Stored data entries:
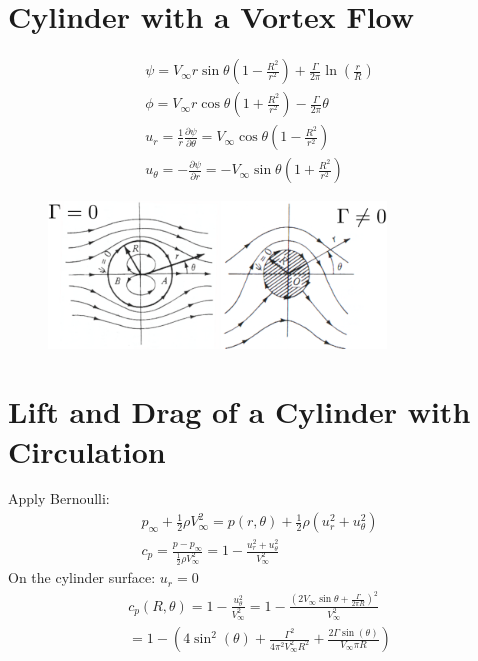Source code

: \documentclass[class=report, crop=false, 12pt,a4paper]{standalone}
\begin{document}
\section{Cylinder with a Vortex Flow}
\begin{gather}
  \psi = V_{\infty}r\sin\theta\left(1-\frac{R^2}{r^2}\right) + \frac{\Gamma}{2\pi}\ln\left(\frac{r}{R}\right)\\
  \phi = V_{\infty}r\cos\theta\left(1+\frac{R^2}{r^2}\right)-\frac{\Gamma}{2\pi}\theta\\
  u_r = \frac{1}{r}\frac{\partial \psi}{\partial \theta} = V_{\infty}\cos\theta\left(1-\frac{R^2}{r^2}\right)\\
  u_{\theta} = -\frac{\partial \psi}{\partial r} = - V_{\infty}\sin\theta\left(1+\frac{R^2}{r^2}\right)
\end{gather}
\begin{figure}[H]
  \centering
  \includegraphics[width = 0.8\textwidth]{../img/diagram25.png}
\end{figure}
\section{Lift and Drag of a Cylinder with Circulation}
Apply Bernoulli:
\begin{gather}
  p_{\infty} + \frac{1}{2}\rho V_{\infty}^2 = p(r,\theta) + \frac{1}{2}\rho(u_r^2+u_{\theta}^2)\\
  c_p = \frac{p - p_{\infty}}{\frac{1}{2}\rho V_{\infty}^2} = 1 - \frac{u_r^2 + u_{\theta}^2}{V_{\infty}^2}
\end{gather}
On the cylinder surface: $u_r = 0$
\begin{gather}
  c_p (R,\theta) = 1 - \frac{u_{\theta}^2}{V_{\infty}^2}=1-\frac{(2V_{\infty}\sin\theta + \frac{\Gamma}{2\pi R})^2}{V_{\infty}^2} \\
  = 1-\left(4\sin^2(\theta)+\frac{\Gamma^2}{4\pi^2V_{\infty}^2R^2}+\frac{2\Gamma\sin(\theta)}{V_{\infty}\pi R}\right)
\end{gather}
\end{document}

▶ [PROBLEM TO WORK ON] Retype every entry word for word, but do not carry over the pictures.

▶ [ANSWER FOR THE TASK]
Source code

: \documentclass[class=report, crop=false, 12pt,a4paper]{standalone}
\begin{document}
\section{Cylinder with a Vortex Flow}
\begin{gather}
  \psi = V_{\infty}r\sin\theta\left(1-\frac{R^2}{r^2}\right) + \frac{\Gamma}{2\pi}\ln\left(\frac{r}{R}\right)\\
  \phi = V_{\infty}r\cos\theta\left(1+\frac{R^2}{r^2}\right)-\frac{\Gamma}{2\pi}\theta\\
  u_r = \frac{1}{r}\frac{\partial \psi}{\partial \theta} = V_{\infty}\cos\theta\left(1-\frac{R^2}{r^2}\right)\\
  u_{\theta} = -\frac{\partial \psi}{\partial r} = - V_{\infty}\sin\theta\left(1+\frac{R^2}{r^2}\right)
\end{gather}
\begin{figure}[H]
  \centering
  \includegraphics[width = 0.8\textwidth]{../img/diagram25.png}
\end{figure}
\section{Lift and Drag of a Cylinder with Circulation}
Apply Bernoulli:
\begin{gather}
  p_{\infty} + \frac{1}{2}\rho V_{\infty}^2 = p(r,\theta) + \frac{1}{2}\rho(u_r^2+u_{\theta}^2)\\
  c_p = \frac{p - p_{\infty}}{\frac{1}{2}\rho V_{\infty}^2} = 1 - \frac{u_r^2 + u_{\theta}^2}{V_{\infty}^2}
\end{gather}
On the cylinder surface: $u_r = 0$
\begin{gather}
  c_p (R,\theta) = 1 - \frac{u_{\theta}^2}{V_{\infty}^2}=1-\frac{(2V_{\infty}\sin\theta + \frac{\Gamma}{2\pi R})^2}{V_{\infty}^2} \\
  = 1-\left(4\sin^2(\theta)+\frac{\Gamma^2}{4\pi^2V_{\infty}^2R^2}+\frac{2\Gamma\sin(\theta)}{V_{\infty}\pi R}\right)
\end{gather}
\end{document}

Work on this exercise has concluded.